▶ [REQUIREMENT] Would you copy out the whole listing exactly as given?

Top of RECORDS SHOWN

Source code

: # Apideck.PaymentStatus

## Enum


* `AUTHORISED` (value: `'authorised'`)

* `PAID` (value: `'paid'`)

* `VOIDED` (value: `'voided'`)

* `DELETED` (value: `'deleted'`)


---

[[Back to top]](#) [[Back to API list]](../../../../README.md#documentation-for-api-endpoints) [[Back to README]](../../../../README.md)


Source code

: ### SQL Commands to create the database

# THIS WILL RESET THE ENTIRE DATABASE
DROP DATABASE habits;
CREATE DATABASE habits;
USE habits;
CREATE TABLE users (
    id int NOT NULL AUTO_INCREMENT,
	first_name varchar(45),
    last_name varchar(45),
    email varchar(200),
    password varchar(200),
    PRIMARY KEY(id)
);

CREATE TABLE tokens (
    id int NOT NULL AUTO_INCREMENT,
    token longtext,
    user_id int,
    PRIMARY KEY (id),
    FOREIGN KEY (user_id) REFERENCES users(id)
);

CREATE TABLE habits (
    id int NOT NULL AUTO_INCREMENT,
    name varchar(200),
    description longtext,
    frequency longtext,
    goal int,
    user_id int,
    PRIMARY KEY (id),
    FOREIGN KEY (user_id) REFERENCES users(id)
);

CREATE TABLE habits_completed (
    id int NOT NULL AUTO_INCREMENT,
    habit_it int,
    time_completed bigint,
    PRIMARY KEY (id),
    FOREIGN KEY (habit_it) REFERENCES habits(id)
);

Bottom of RECORDS SHOWN

▶ [COMPLETED EXERCISE]
Source code

: # Apideck.PaymentStatus

## Enum


* `AUTHORISED` (value: `'authorised'`)

* `PAID` (value: `'paid'`)

* `VOIDED` (value: `'voided'`)

* `DELETED` (value: `'deleted'`)


---

[[Back to top]](#) [[Back to API list]](../../../../README.md#documentation-for-api-endpoints) [[Back to README]](../../../../README.md)


Source code

: ### SQL Commands to create the database

# THIS WILL RESET THE ENTIRE DATABASE
DROP DATABASE habits;
CREATE DATABASE habits;
USE habits;
CREATE TABLE users (
    id int NOT NULL AUTO_INCREMENT,
	first_name varchar(45),
    last_name varchar(45),
    email varchar(200),
    password varchar(200),
    PRIMARY KEY(id)
);

CREATE TABLE tokens (
    id int NOT NULL AUTO_INCREMENT,
    token longtext,
    user_id int,
    PRIMARY KEY (id),
    FOREIGN KEY (user_id) REFERENCES users(id)
);

CREATE TABLE habits (
    id int NOT NULL AUTO_INCREMENT,
    name varchar(200),
    description longtext,
    frequency longtext,
    goal int,
    user_id int,
    PRIMARY KEY (id),
    FOREIGN KEY (user_id) REFERENCES users(id)
);

CREATE TABLE habits_completed (
    id int NOT NULL AUTO_INCREMENT,
    habit_it int,
    time_completed bigint,
    PRIMARY KEY (id),
    FOREIGN KEY (habit_it) REFERENCES habits(id)
);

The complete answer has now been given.